Quality Of Light In Photography

Understanding The Quality Of Light In Photography

One of photography's most important values, the quality of light, is a constantly moving target. Each time of the day comes with ever changing light, as does each season of the year, and each change in the weather. Photographers must understand the quality of light in their frames in order to make better images.

Hard Light

Here is an example of hard lighting during the middle of the day.

Here is an example of hard lighting during the middle of the day.

Hard, or harsh lighting comes from a singular source such as the sun, a spotlight, a flash, or a light bulb. The harsh light creates very high contrast scenes and is often used to create an unvarnished mood in images. Bright sunlight, especially during midday, produces sharp edged shadows and lots of contrast. While sunlit areas show colors brightly, shaded areas have dull colors and even close to black. Although the extreme light and dark can make for strong compositions, both shaded and highlighted areas can lose detail. Camera sensors simply cannot hold enough detail in both brightly lit and shadowy areas at the same time. However, colors can still be vibrant and intense, so long as the light is not so bright that is washes parts of the image out with glare.

Soft Lighting

Soft light is more non-directional and envelopes around subjects. Soft light doesn’t cast dark shadows nor bright highlights, and the subject only casts just a faint shadow, if any. Since glare is not an issue in soft light, subtle tones and rich hues are well reproduced. Portraits can often benefit from soft lighting, as well. Since soft lighting casts little to no shadows, forest shooting can be much easier since the hard shadows will not be present.

This image was taken during an overcast day with soft light. As a result, there are no harsh shadows to confuse the image.

This image was taken during an overcast day with soft light. As a result, there are no harsh shadows to confuse the image.

Bright Light Situations

The Magic hours might have the low light perfect for most images, but if you want contrast and severity in your image, portraits and certain landscapes can actually benefit from midday light. However, shooting in the middle of the day has limitations where the subject may benefit from sidelight. Reflectors or fill flash can help with the foreground.

This image shows bright sidelight hitting the fields and mountain range, with dramatic storm clouds above.

This image shows bright sidelight hitting the fields and mountain range, with dramatic storm clouds above.

Lens Flares

During midday sun, while shooting directly into the sun, and with especially strong sun, lens flare can occur and either ruin your images, or add some artistic touches. Lens flares happen when stray light does not refract, but instead reflects back and forth within the lens structure before reaching the sensor. Although lens flare can give the feeling of “heat” in an image, it often simply ends up giving a purple fog to part of the image. My guess is that, like me, you probably don’t consider this a good quality of light when making your images.

Lots of unpleasant lens flare in the lower half of this image. Remember to watch for it in your viewfinder and adjust the angle of the lens accordingly.

Lots of unpleasant lens flare in the lower half of this image. Remember to watch for it in your viewfinder and adjust the angle of the lens accordingly.
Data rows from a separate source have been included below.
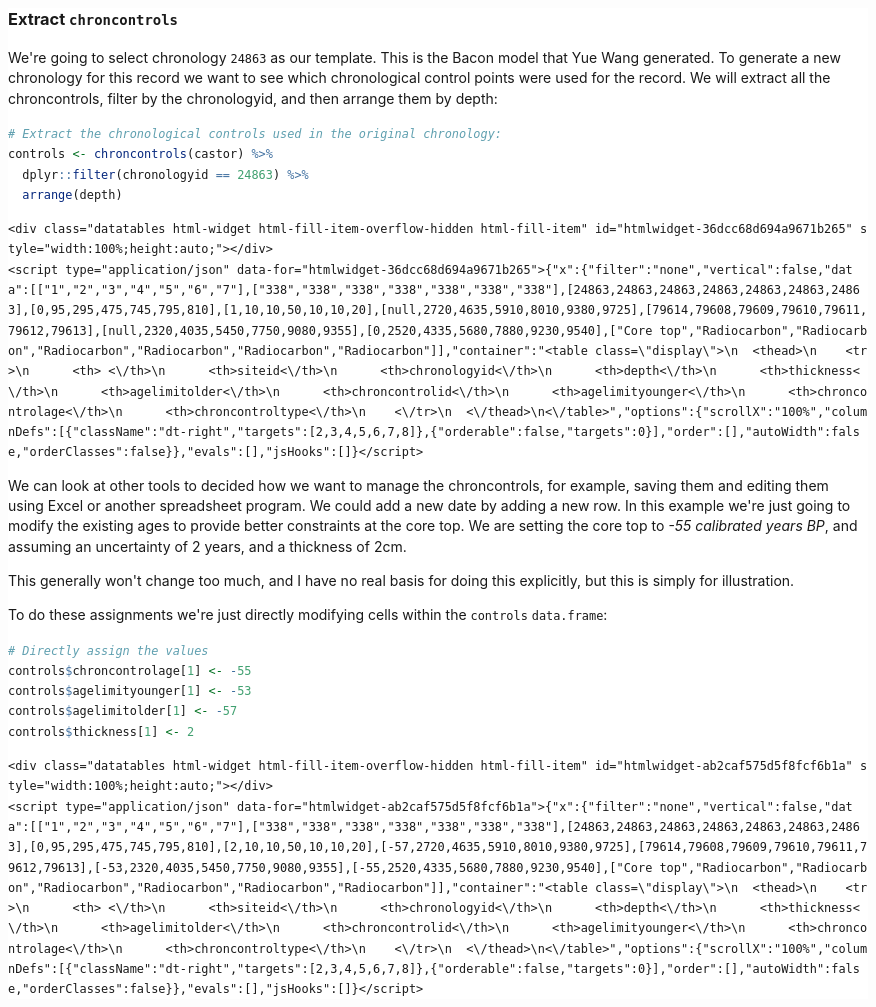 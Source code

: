 ### Extract `chroncontrols`

We're going to select chronology `24863` as our template. This is the Bacon model that Yue Wang generated. To generate a new chronology for this record we want to see which chronological control points were used for the record. We will extract all the chroncontrols, filter by the chronologyid, and then arrange them by depth:


```r
# Extract the chronological controls used in the original chronology:
controls <- chroncontrols(castor) %>% 
  dplyr::filter(chronologyid == 24863) %>% 
  arrange(depth)
```


```{=html}
<div class="datatables html-widget html-fill-item-overflow-hidden html-fill-item" id="htmlwidget-36dcc68d694a9671b265" style="width:100%;height:auto;"></div>
<script type="application/json" data-for="htmlwidget-36dcc68d694a9671b265">{"x":{"filter":"none","vertical":false,"data":[["1","2","3","4","5","6","7"],["338","338","338","338","338","338","338"],[24863,24863,24863,24863,24863,24863,24863],[0,95,295,475,745,795,810],[1,10,10,50,10,10,20],[null,2720,4635,5910,8010,9380,9725],[79614,79608,79609,79610,79611,79612,79613],[null,2320,4035,5450,7750,9080,9355],[0,2520,4335,5680,7880,9230,9540],["Core top","Radiocarbon","Radiocarbon","Radiocarbon","Radiocarbon","Radiocarbon","Radiocarbon"]],"container":"<table class=\"display\">\n  <thead>\n    <tr>\n      <th> <\/th>\n      <th>siteid<\/th>\n      <th>chronologyid<\/th>\n      <th>depth<\/th>\n      <th>thickness<\/th>\n      <th>agelimitolder<\/th>\n      <th>chroncontrolid<\/th>\n      <th>agelimityounger<\/th>\n      <th>chroncontrolage<\/th>\n      <th>chroncontroltype<\/th>\n    <\/tr>\n  <\/thead>\n<\/table>","options":{"scrollX":"100%","columnDefs":[{"className":"dt-right","targets":[2,3,4,5,6,7,8]},{"orderable":false,"targets":0}],"order":[],"autoWidth":false,"orderClasses":false}},"evals":[],"jsHooks":[]}</script>
```

We can look at other tools to decided how we want to manage the chroncontrols, for example, saving them and editing them using Excel or another spreadsheet program.  We could add a new date by adding a new row. In this example we're just going to modify the existing ages to provide better constraints at the core top. We are setting the core top to *-55 calibrated years BP*, and assuming an uncertainty of 2 years, and a thickness of 2cm.

This generally won't change too much, and I have no real basis for doing this explicitly, but this is simply for illustration.

To do these assignments we're just directly modifying cells within the `controls` `data.frame`:


```r
# Directly assign the values
controls$chroncontrolage[1] <- -55
controls$agelimityounger[1] <- -53
controls$agelimitolder[1] <- -57
controls$thickness[1] <- 2
```


```{=html}
<div class="datatables html-widget html-fill-item-overflow-hidden html-fill-item" id="htmlwidget-ab2caf575d5f8fcf6b1a" style="width:100%;height:auto;"></div>
<script type="application/json" data-for="htmlwidget-ab2caf575d5f8fcf6b1a">{"x":{"filter":"none","vertical":false,"data":[["1","2","3","4","5","6","7"],["338","338","338","338","338","338","338"],[24863,24863,24863,24863,24863,24863,24863],[0,95,295,475,745,795,810],[2,10,10,50,10,10,20],[-57,2720,4635,5910,8010,9380,9725],[79614,79608,79609,79610,79611,79612,79613],[-53,2320,4035,5450,7750,9080,9355],[-55,2520,4335,5680,7880,9230,9540],["Core top","Radiocarbon","Radiocarbon","Radiocarbon","Radiocarbon","Radiocarbon","Radiocarbon"]],"container":"<table class=\"display\">\n  <thead>\n    <tr>\n      <th> <\/th>\n      <th>siteid<\/th>\n      <th>chronologyid<\/th>\n      <th>depth<\/th>\n      <th>thickness<\/th>\n      <th>agelimitolder<\/th>\n      <th>chroncontrolid<\/th>\n      <th>agelimityounger<\/th>\n      <th>chroncontrolage<\/th>\n      <th>chroncontroltype<\/th>\n    <\/tr>\n  <\/thead>\n<\/table>","options":{"scrollX":"100%","columnDefs":[{"className":"dt-right","targets":[2,3,4,5,6,7,8]},{"orderable":false,"targets":0}],"order":[],"autoWidth":false,"orderClasses":false}},"evals":[],"jsHooks":[]}</script>
```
Using Exposure Compensation In Bright Light Situations

So your’e out on a sunny beach or in bright snow, and the scene is just too bright. Counterintuitively, this is when you should use your exposure compensation to add an additional +1/2 or +1 stops of light into your scene to allow your camera’s sensor to read the exposure correctly. Camera sensors will try to set your exposure by averaging the entire image so that brightness does not go beyond 18% gray. Since snow and sand are brighter than that, your camera’s automatic metering will try to set the snow or sand dark gray, instead of white. By overexposing, you give the snow it’s bright white color back. If you’re making landscape images, you can always use exposure bracketing to create images with better balanced exposure.

Low Light Situations

Let’s face it, many of life’s more meaningful events and moments happen in low-light conditions. Film cameras were never great at recording these scenes, which resulted in lots of grain in these images. The higher end camera sensors today do a much better job handling ISO, with some going as high as 102,400! Now you can take photos in dimly lit restaurants, clubs, in front of a fire pit, and during twilight, and still have an image with good detail. However, not all sensors are equal, and some images can be unusable beyond ISO 6400 with some cameras.
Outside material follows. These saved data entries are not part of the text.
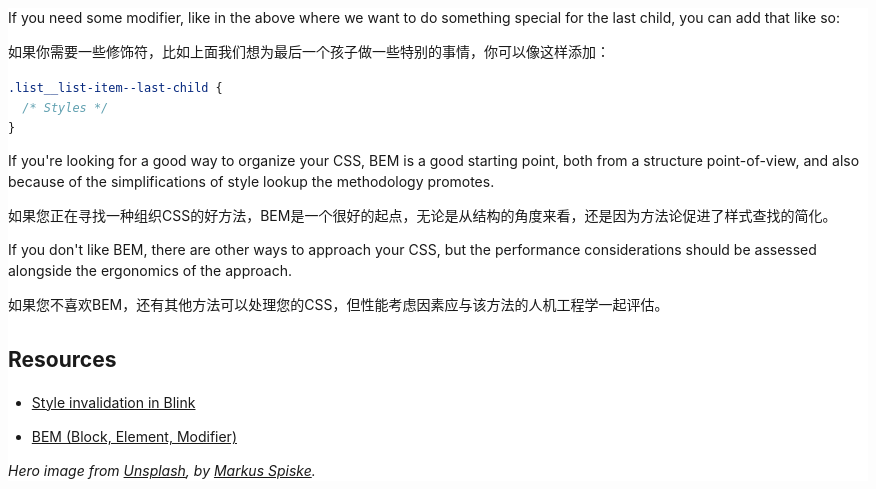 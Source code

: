If you need some modifier, like in the above where we want to do something special for the last child, you can add that like so:

如果你需要一些修饰符，比如上面我们想为最后一个孩子做一些特别的事情，你可以像这样添加：

```scss
.list__list-item--last-child {
  /* Styles */
}
```

If you're looking for a good way to organize your CSS, BEM is a good starting point, both from a structure point-of-view, and also because of the simplifications of style lookup the methodology promotes.

如果您正在寻找一种组织CSS的好方法，BEM是一个很好的起点，无论是从结构的角度来看，还是因为方法论促进了样式查找的简化。

If you don't like BEM, there are other ways to approach your CSS, but the performance considerations should be assessed alongside the ergonomics of the approach.

如果您不喜欢BEM，还有其他方法可以处理您的CSS，但性能考虑因素应与该方法的人机工程学一起评估。

## Resources

*   [Style invalidation in Blink](https://docs.google.com/document/d/1vEW86DaeVs4uQzNFI5R-_xS9TcS1Cs_EUsHRSgCHGu8/edit)

*   [BEM (Block, Element, Modifier)](https://bem.info/)

_Hero image from [Unsplash](https://unsplash.com/), by [Markus Spiske](https://unsplash.com/@markusspiske)._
Since high digital ISO will result in detail loss with your images, make sure you test your camera’s capabilities long before you try to make good images in low light.

Luckily, color saturation usually increases in low light situations. One thing to always think about with the quality of light, especially in these low light situations, is that you will need to use lower shutter speeds (even with the ISO ramped). The longer shutter speeds will definitely have the effect of adding some motion blur in your images. Since slower shutter speeds are needed in these low light conditions, you may get some surprises with your resulting images, including motions and colors that you didn’t see in the viewfinder.

So remember to always be thinking about the quality of light with your photography, as it will undoubtedly cause you to make adjustments with your camera, as well as make better images.